Difference between revisions of "Schwarz integral"

A parameter-dependent integral that gives a solution to the Schwarz problem on expressing an analytic function $ f( z) = u( z) + iv( z) $ in the unit disc $ D $ by the boundary values of its real (or imaginary) part $ u $ on the boundary circle $ C $( see [1]).

Let on the unit circle $ C = \{ {z } : {z = e ^ {i \phi }, 0< \phi < 2 \pi } \} $ a continuous real-valued function $ u( \phi ) $ be given. Then the Schwarz integral formulas defining an analytic function $ f( z) = u( z) + iv( z) $, the boundary values of whose real part coincide with $ u( \phi ) $( or the boundary values of whose imaginary part coincide with $ v( \phi ) $), have the form

$$ \tag{* } f( z) = Su( z) = \frac{1}{2 \pi i } \int\limits _ { C } u( t) t+ \frac{z}{t-} z \frac{dt}{t} + ic = $$

$$ = \ \frac{1}{2 \pi } \int\limits _ { 0 } ^ { {2 } \pi } \frac{e ^ {i \phi } + re ^ {i \theta } }{e ^ {i \phi } - re ^ {i \theta } } u( \phi ) d \phi + ic, $$

$$ f( z) = \frac{1}{2 \pi } \int\limits _ { C } v( t) t+ \frac{z}{t-} z \frac{dt}{t} + c _ {1\ } = $$

$$ = \ \frac{i}{2 \pi } \int\limits _ { 0 } ^ { {2 } \pi } \frac{e ^ {i \phi } + re ^ {i \theta } }{e ^ {i \phi } - re ^ {i \theta } } v( \phi ) d \phi + c _ {1} , $$

where $ z = re ^ {i \theta } $, $ t = e ^ {i \phi } $, and $ c $ and $ c _ {1} $ are arbitrary real constants. The Schwarz integral (*) is closely connected with the Poisson integral. The expression

$$ \frac{1}{2 \pi } \frac{e ^ {i \phi } + re ^ {i \theta } }{e ^ {i \phi } - re ^ {i \theta } } $$

is often called the Schwarz kernel, and the integral operator $ S $ in the first formula of (*) is called the Schwarz operator. These notions can be generalized to the case of arbitrary domains in the complex plane (see [3]). The Schwarz integral and its generalizations are very important when solving boundary value problems of analytic function theory (see also [3]) and when studying boundary properties of analytic functions (see also [4]).

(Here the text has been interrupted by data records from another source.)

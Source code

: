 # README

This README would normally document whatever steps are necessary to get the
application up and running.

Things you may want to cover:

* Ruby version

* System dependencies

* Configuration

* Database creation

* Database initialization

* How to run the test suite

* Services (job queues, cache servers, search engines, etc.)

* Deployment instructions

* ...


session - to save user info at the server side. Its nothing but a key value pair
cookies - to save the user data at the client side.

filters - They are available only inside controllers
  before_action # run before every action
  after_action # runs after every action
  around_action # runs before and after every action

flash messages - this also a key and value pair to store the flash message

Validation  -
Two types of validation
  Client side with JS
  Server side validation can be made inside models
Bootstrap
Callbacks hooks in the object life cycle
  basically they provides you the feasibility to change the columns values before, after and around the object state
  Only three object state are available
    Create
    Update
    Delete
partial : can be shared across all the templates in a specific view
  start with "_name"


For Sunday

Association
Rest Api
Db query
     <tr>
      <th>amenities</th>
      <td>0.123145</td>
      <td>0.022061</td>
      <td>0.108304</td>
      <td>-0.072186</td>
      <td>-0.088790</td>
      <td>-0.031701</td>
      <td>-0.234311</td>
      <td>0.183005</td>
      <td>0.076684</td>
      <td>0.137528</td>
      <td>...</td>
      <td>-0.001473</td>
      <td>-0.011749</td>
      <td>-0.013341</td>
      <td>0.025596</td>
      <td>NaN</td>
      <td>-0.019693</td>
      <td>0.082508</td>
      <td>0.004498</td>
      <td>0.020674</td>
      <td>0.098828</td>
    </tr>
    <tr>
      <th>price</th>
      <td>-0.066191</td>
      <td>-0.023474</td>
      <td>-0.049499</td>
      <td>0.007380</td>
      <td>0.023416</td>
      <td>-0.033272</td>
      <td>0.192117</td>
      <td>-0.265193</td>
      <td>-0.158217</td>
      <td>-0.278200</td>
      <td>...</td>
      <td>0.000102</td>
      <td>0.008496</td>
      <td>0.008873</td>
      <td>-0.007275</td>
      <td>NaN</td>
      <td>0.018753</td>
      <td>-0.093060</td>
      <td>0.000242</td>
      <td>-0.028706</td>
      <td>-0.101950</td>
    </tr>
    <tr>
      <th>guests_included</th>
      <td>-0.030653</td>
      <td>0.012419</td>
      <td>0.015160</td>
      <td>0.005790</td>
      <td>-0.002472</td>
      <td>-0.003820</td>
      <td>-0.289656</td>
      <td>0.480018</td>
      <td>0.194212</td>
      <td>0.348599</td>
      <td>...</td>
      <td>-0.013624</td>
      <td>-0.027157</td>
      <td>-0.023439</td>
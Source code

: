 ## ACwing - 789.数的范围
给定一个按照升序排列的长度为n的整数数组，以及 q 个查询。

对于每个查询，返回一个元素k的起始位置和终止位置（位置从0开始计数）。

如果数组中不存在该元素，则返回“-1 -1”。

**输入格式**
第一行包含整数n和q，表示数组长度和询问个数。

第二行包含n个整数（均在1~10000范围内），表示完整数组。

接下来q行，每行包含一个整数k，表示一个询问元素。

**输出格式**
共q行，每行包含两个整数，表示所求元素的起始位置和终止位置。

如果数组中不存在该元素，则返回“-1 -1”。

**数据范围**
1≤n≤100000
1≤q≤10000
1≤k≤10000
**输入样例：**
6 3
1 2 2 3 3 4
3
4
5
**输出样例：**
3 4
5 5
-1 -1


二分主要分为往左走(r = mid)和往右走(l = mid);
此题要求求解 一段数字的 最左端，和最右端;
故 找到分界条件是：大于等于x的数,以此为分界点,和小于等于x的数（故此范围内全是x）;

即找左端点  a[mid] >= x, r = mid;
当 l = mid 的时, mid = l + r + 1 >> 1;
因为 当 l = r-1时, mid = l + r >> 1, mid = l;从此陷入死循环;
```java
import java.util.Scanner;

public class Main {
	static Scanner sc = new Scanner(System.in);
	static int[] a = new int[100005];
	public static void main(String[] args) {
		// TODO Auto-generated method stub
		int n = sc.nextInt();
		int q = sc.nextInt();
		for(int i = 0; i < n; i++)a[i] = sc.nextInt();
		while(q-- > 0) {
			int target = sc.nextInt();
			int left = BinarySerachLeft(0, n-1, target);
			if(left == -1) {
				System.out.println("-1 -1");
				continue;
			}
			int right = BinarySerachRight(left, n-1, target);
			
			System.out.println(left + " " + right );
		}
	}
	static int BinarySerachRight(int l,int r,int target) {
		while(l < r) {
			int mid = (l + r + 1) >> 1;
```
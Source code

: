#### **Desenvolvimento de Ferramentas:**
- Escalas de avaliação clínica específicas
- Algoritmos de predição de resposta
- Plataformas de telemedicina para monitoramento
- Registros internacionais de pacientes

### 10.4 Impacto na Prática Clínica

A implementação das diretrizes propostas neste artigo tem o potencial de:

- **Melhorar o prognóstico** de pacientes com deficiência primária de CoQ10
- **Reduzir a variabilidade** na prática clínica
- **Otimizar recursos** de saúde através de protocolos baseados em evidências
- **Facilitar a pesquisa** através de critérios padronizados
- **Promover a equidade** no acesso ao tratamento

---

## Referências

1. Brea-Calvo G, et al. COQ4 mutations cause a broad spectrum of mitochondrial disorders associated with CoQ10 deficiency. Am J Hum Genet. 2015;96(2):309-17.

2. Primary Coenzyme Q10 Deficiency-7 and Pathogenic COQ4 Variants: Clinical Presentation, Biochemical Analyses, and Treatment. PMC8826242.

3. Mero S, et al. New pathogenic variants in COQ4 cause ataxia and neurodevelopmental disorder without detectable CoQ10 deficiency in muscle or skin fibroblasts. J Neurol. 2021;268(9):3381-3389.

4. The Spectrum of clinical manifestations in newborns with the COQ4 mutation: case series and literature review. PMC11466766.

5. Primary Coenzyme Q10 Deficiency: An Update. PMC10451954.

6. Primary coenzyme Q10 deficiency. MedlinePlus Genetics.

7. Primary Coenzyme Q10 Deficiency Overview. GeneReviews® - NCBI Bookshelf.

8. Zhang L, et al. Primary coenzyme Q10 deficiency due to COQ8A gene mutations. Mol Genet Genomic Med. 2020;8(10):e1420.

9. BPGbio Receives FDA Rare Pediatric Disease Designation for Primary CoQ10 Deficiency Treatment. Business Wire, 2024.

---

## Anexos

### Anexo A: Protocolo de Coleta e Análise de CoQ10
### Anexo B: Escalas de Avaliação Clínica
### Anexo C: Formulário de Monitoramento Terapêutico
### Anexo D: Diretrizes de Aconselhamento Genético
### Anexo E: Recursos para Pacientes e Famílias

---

When applying the integral formulas (*), a very important and more difficult problem arises concerning the existence and the expression of the boundary values of the imaginary part $ v( z) $ and of the complete function $ f( z) $ by the given boundary values of the real part $ u( \phi ) $( or of expressing the boundary values of the real part $ u( z) $ and those of the complete function $ f( z) $ by the given boundary values of the imaginary part $ v( \phi ) $). If the given functions $ u( \phi ) $ or $ v( \phi ) $ satisfy a Hölder condition on $ C $, then the corresponding boundary values of $ v( \phi ) $ or $ u( \phi ) $ are expressed by the Hilbert formulas

$$ v( \phi ) = - \frac{1}{2 \pi } \int\limits _ { 0 } ^ { {2 } \pi } u( \alpha ) \mathop{\rm cotan} \frac{ \alpha - \phi }{2} d \alpha + c, $$

$$ u( \phi ) = \frac{1}{2 \pi } \int\limits _ { 0 } ^ { {2 } \pi } v( \alpha ) \mathop{\rm cotan} \frac{\alpha - \phi }{2} d \alpha + c _ {1} ; $$

here the integrals in these formulas are singular integrals and exist in the Cauchy principal-value sense (see [3], and also Hilbert singular integral).

References

Comments

The Schwarz problem is closely related to the Dirichlet problem: Given the real part $ u( t) $ of the boundary value of $ f( z) $, the harmonic function $ u( x, y) $ is found from it and then the conjugate harmonic function $ v( x, y) $ is determined from $ u( x, y) $ via the Cauchy-Riemann equations; cf. [3], Sect. 27.2.